Author: John Pearce Hardt
Publisher:
Published: 1973
Total Pages: 112
ISBN-13:
DOWNLOAD EBOOKAuthor: Mark Schaffer
Publisher: Routledge
Published: 2018-04-09
Total Pages: 222
ISBN-13: 1351118080
DOWNLOAD EBOOKOriginally published in 1985, in the deteriorating climate of East-West relations technology transfer became vitally important. The Eastern bloc desperately needed Western technology to assist in the development of the socialist economies, but a proposed US ban on the export of Western technology to the Siberian pipeline project led to increasing tension within the Western alliance abot the nature and scale of high technology that could be safely exported to the East. This book reviews the state of technology transfer to the East in the 1980s and considers the place of Western technology in the Eastern economies. It also discusses the strategic goals of Western technology embargoes. Many of the issues discussed remain pertinent today.
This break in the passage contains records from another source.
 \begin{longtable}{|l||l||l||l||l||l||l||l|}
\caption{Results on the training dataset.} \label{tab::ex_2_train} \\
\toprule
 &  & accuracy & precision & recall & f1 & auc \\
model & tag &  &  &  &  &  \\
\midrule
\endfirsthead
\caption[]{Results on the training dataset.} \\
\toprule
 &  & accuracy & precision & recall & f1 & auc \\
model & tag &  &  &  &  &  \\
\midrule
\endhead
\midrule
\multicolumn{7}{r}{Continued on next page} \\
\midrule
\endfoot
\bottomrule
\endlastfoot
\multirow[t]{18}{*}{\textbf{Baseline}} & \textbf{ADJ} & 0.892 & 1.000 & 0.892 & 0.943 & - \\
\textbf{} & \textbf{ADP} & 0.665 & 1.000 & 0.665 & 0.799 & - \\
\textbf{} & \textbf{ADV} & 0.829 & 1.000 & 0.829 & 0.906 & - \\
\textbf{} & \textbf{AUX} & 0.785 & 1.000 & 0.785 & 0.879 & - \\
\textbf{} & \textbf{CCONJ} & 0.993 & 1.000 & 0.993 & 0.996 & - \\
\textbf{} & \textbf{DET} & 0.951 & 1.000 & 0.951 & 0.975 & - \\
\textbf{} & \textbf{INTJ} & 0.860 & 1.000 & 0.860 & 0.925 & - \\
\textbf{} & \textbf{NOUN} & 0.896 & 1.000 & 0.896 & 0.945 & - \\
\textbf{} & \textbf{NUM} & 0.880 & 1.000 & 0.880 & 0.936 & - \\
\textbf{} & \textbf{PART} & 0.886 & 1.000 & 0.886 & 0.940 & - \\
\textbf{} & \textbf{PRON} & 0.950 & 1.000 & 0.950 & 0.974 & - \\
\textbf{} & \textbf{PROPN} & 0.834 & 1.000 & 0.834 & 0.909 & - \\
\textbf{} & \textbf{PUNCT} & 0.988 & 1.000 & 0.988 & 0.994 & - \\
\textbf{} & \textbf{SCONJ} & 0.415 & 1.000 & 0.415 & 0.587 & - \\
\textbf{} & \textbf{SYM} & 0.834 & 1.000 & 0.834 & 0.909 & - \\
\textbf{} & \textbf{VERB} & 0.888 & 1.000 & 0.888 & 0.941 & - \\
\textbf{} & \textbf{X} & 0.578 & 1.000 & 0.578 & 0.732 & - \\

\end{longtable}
Author: William F. Kolarik, Jr.
Publisher: Routledge
Published: 2017-10-10
Total Pages: 517
ISBN-13: 1351393901
DOWNLOAD EBOOKTogether with efforts to control the arms race, commercial issues were a central feature of relations between the United States and the Soviet Union in the 1970s. There was a clear recognition that trade and economic issues were of key importance to political relations. This book, first published in 1987, is a comprehensive analysis of the views and perceptions held by Soviet Area Executives of US ‘trade actor’ companies in the critical years 1975-76. It focuses on the key issues of overall US-Soviet relations which formed the environment for commercial relations between the superpowers.
Author: Angela E. Stent
Publisher: Routledge
Published: 2019-04-11
Total Pages: 191
ISBN-13: 0429709439
DOWNLOAD EBOOKIn recent years, the United States and the Federal Republic of Germany have disagreed sharply over the politics and economics of East-West relations. This book examines the political and economic premises behind American and West German approaches toward East-West commerce and analyzes the degree to which views differ. The contributors, a mix of Ge
Author: Henry Kissinger
Publisher: Government Printing Office
Published: 2007
Total Pages: 1106
ISBN-13:
DOWNLOAD EBOOK"Russian Federation, Ministry of Foreign Affairs, History and Records Department" -- p [vi].
Author: Nish Jamgotch
Publisher: Duke University Press
Published: 1985
Total Pages: 286
ISBN-13: 9780822306061
DOWNLOAD EBOOKA distinguished panel of analysts examines particular areas of U.S.-Soviet cooperation: crisis communications , trade, science, agriculture, environment protection, space and medicine. The authors analyze agreements that the United States and the Soviet Union have revolved in their mutual interest, agreements that all too often are overlooked in an atmosphere clouded by hostility and mutual distrust. What, they ask, has been the history of these agreements? Have they succeeded or failed? How might they best be sustained and enlarged? Without minimizing the enormous dangers of ongoing strategic military competition, the contributors attempt to determine which sectors of U.S.-Soviet relations have yielded the most significant mutual benefits. They raise questions about where U.S. policy has gone wrong, where it has been effective, and how safe we are in forecasting the continuation of those cooperative relationships.